*** Material supplied ***
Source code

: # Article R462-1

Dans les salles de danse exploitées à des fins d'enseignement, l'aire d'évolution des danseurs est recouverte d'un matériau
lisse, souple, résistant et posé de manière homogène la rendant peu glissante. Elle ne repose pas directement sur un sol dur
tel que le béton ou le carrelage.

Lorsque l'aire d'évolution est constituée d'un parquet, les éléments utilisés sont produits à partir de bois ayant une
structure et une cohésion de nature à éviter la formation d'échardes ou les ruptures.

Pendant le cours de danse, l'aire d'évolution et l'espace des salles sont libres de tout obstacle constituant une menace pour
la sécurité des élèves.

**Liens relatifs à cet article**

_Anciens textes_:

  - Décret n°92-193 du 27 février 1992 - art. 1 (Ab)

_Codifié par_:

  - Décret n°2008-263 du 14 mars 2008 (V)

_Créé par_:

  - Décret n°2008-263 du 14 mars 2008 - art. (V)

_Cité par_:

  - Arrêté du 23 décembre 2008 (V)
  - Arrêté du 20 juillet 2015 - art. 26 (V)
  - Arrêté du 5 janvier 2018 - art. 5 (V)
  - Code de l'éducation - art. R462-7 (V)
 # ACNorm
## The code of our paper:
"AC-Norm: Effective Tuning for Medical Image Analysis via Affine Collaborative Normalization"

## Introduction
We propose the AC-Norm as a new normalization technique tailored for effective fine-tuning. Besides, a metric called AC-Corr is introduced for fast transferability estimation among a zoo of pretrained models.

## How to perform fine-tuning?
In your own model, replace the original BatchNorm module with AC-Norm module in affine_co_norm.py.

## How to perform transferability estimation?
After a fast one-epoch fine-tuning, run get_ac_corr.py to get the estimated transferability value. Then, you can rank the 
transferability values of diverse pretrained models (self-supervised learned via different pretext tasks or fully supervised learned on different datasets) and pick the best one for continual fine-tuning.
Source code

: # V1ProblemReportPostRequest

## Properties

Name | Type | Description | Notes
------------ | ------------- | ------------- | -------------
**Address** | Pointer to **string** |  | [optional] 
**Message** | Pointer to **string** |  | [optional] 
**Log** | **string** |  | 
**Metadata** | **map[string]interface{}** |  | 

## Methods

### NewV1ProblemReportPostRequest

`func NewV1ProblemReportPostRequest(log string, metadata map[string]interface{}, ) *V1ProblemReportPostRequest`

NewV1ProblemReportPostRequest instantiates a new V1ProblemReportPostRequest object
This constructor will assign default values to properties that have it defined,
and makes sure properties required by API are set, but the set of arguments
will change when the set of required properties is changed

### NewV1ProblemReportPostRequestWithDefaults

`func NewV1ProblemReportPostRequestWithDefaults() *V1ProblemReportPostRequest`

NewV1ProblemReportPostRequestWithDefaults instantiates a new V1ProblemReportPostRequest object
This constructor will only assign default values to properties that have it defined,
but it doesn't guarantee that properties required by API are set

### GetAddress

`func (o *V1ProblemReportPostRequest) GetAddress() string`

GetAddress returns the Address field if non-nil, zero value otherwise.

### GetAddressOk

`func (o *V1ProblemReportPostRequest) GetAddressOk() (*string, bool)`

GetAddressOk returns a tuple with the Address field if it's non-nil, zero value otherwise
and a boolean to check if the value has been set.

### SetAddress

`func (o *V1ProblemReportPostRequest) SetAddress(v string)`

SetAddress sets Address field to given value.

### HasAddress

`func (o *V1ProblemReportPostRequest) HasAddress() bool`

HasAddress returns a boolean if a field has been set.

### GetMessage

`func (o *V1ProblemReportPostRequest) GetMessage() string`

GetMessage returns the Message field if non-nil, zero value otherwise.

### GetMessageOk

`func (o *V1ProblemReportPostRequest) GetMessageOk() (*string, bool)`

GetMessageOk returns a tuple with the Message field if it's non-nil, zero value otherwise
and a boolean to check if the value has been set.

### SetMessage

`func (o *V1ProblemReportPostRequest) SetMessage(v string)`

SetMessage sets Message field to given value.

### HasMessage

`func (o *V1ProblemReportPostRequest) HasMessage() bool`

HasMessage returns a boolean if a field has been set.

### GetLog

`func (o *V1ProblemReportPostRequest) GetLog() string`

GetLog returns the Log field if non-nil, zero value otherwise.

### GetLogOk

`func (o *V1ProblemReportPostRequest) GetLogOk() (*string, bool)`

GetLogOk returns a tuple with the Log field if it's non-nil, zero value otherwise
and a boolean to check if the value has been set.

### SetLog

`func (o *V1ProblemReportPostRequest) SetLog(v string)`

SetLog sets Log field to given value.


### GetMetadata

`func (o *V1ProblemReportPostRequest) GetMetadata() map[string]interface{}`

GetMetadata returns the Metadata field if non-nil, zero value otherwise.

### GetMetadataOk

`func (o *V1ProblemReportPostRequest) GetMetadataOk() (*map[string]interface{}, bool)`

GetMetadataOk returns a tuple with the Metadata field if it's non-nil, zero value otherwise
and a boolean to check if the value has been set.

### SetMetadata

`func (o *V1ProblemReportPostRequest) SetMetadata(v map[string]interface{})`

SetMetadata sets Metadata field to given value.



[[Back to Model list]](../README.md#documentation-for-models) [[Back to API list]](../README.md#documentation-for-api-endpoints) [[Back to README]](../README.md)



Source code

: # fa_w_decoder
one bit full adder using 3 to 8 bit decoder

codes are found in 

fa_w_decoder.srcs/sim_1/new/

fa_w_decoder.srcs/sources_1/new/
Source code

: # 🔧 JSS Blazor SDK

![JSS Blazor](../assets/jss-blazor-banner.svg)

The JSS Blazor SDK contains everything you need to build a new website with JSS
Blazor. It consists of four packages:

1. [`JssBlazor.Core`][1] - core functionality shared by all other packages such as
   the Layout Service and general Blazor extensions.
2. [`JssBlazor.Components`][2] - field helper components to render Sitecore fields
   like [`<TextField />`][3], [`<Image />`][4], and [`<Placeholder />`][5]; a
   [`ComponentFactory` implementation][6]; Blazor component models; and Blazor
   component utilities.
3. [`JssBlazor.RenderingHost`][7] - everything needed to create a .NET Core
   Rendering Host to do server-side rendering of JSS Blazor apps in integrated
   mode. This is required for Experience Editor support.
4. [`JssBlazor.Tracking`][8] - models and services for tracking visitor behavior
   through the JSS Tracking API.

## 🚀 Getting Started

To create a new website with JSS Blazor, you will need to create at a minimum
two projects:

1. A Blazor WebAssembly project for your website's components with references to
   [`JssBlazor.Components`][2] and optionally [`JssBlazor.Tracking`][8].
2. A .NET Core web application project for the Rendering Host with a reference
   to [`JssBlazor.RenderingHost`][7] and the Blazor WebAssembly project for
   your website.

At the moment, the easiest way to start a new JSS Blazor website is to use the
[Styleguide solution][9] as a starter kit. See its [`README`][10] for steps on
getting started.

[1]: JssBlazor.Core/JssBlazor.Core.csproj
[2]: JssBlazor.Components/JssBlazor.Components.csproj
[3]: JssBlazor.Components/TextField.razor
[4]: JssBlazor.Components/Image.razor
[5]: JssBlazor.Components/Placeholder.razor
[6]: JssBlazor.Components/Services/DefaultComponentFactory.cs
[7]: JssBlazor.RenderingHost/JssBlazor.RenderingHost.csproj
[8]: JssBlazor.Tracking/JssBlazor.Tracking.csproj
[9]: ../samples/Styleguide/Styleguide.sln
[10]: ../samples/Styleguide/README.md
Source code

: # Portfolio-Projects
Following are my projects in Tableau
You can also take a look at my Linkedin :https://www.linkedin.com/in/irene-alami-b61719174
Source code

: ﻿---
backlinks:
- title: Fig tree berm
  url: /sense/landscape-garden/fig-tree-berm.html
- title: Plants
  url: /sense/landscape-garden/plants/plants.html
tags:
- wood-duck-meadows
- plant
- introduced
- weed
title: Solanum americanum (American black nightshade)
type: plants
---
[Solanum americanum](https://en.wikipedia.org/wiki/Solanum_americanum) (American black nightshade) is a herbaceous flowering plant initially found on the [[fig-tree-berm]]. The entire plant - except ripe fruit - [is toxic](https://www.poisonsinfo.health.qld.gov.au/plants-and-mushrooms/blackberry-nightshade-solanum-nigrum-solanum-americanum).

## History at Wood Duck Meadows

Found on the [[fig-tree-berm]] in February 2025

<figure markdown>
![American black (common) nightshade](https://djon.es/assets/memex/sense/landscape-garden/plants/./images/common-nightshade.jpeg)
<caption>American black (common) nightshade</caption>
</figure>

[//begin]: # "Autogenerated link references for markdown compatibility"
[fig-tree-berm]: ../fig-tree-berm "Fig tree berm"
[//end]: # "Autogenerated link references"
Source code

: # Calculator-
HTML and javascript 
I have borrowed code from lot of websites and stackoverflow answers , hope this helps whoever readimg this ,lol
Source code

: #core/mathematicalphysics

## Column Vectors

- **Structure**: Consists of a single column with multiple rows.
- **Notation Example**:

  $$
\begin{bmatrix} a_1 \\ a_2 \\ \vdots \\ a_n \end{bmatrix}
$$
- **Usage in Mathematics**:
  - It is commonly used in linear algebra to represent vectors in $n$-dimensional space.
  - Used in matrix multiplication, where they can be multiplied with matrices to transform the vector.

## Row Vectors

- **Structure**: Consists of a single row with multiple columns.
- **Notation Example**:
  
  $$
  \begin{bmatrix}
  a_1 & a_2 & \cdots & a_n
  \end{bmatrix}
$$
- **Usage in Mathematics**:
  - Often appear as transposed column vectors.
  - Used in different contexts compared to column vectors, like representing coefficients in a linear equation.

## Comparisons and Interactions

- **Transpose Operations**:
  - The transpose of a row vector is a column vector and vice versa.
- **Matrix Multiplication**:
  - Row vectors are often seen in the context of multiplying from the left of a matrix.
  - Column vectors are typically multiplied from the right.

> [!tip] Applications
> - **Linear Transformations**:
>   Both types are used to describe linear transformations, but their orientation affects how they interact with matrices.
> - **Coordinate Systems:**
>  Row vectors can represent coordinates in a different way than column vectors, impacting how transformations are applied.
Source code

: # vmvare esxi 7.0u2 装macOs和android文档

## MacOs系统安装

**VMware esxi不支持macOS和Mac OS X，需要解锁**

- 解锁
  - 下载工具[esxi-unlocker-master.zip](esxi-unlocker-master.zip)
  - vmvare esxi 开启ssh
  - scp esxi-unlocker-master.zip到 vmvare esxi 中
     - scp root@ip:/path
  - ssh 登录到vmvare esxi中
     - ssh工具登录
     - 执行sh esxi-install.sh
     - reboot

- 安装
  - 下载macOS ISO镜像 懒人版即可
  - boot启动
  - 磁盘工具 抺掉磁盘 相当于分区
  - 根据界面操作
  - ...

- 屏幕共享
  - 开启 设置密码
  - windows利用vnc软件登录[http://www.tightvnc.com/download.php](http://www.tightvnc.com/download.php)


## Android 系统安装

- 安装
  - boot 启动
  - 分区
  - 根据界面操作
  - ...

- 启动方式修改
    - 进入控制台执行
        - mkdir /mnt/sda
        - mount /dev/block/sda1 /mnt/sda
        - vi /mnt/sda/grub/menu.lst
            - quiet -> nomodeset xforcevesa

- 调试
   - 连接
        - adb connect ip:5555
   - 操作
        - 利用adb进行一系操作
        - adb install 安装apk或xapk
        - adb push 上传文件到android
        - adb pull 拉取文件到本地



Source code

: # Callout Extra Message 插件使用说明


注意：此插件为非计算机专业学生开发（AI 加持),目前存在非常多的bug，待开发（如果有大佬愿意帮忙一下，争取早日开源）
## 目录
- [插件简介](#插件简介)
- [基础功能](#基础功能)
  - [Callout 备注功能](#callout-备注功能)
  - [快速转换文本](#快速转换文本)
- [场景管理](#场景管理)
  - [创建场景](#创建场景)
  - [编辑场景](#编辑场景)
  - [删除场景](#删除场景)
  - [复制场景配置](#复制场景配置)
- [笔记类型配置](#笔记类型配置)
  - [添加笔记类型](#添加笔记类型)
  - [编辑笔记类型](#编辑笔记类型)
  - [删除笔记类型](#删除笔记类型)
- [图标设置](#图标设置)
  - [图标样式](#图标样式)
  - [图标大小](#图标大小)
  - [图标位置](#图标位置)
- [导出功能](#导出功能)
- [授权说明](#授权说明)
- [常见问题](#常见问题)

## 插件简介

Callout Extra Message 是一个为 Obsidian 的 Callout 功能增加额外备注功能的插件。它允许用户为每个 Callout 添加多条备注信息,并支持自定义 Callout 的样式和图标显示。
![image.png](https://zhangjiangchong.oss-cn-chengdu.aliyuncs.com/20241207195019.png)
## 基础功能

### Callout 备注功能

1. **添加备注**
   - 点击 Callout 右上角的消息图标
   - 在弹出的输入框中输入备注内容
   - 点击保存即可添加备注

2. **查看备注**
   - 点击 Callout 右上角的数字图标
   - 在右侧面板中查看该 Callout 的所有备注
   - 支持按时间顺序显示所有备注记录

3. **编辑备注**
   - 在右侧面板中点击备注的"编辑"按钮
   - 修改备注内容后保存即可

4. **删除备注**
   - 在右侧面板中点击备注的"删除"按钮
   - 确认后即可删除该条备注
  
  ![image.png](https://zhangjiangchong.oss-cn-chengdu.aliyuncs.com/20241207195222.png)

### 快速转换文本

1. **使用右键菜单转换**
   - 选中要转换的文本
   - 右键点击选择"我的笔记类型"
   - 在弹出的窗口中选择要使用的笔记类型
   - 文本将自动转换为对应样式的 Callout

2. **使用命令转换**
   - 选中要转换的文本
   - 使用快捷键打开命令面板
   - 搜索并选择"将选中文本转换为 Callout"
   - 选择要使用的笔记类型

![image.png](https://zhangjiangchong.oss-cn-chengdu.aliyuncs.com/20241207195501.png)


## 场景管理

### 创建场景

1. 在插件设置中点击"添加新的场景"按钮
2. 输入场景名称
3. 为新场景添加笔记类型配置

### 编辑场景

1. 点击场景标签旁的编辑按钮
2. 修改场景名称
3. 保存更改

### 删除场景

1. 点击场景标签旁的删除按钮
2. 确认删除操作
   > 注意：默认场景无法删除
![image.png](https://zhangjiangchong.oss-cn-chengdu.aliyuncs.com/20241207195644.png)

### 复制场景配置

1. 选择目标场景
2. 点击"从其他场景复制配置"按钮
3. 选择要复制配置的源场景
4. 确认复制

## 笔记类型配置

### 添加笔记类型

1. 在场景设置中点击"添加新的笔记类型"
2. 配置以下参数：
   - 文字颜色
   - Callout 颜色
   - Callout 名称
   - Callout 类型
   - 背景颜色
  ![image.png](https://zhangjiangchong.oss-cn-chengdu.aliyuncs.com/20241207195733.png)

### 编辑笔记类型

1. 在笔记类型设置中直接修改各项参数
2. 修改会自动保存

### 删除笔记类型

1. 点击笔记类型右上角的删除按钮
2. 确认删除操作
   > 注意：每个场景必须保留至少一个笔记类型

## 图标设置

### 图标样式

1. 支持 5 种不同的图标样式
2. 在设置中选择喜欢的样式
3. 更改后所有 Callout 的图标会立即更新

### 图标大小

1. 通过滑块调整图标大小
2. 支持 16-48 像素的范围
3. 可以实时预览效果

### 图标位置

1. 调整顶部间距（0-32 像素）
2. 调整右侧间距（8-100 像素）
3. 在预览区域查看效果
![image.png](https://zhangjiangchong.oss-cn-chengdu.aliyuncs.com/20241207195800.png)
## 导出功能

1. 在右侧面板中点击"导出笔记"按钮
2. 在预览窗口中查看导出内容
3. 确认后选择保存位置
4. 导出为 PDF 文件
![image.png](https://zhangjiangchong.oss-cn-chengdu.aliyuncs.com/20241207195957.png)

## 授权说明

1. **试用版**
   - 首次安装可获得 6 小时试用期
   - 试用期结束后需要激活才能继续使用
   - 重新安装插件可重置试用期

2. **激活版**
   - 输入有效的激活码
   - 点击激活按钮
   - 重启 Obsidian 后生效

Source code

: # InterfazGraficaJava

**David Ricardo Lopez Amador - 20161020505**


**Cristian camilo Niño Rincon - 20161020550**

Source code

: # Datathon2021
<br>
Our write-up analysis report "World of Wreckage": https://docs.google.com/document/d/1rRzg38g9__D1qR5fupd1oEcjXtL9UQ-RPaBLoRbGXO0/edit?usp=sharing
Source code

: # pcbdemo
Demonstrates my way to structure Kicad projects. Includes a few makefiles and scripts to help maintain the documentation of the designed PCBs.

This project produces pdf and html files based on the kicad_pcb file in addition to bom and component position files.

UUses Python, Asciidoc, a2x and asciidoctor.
***
Once the line with "- adb push 上传文件到android" is found in the records above, print exactly that line and every line after it through the line with "3. **编辑备注**".

        - adb push 上传文件到android
        - adb pull 拉取文件到本地



Source code

: # Callout Extra Message 插件使用说明


注意：此插件为非计算机专业学生开发（AI 加持),目前存在非常多的bug，待开发（如果有大佬愿意帮忙一下，争取早日开源）
## 目录
- [插件简介](#插件简介)
- [基础功能](#基础功能)
  - [Callout 备注功能](#callout-备注功能)
  - [快速转换文本](#快速转换文本)
- [场景管理](#场景管理)
  - [创建场景](#创建场景)
  - [编辑场景](#编辑场景)
  - [删除场景](#删除场景)
  - [复制场景配置](#复制场景配置)
- [笔记类型配置](#笔记类型配置)
  - [添加笔记类型](#添加笔记类型)
  - [编辑笔记类型](#编辑笔记类型)
  - [删除笔记类型](#删除笔记类型)
- [图标设置](#图标设置)
  - [图标样式](#图标样式)
  - [图标大小](#图标大小)
  - [图标位置](#图标位置)
- [导出功能](#导出功能)
- [授权说明](#授权说明)
- [常见问题](#常见问题)

## 插件简介

Callout Extra Message 是一个为 Obsidian 的 Callout 功能增加额外备注功能的插件。它允许用户为每个 Callout 添加多条备注信息,并支持自定义 Callout 的样式和图标显示。
![image.png](https://zhangjiangchong.oss-cn-chengdu.aliyuncs.com/20241207195019.png)
## 基础功能

### Callout 备注功能

1. **添加备注**
   - 点击 Callout 右上角的消息图标
   - 在弹出的输入框中输入备注内容
   - 点击保存即可添加备注

2. **查看备注**
   - 点击 Callout 右上角的数字图标
   - 在右侧面板中查看该 Callout 的所有备注
   - 支持按时间顺序显示所有备注记录

3. **编辑备注**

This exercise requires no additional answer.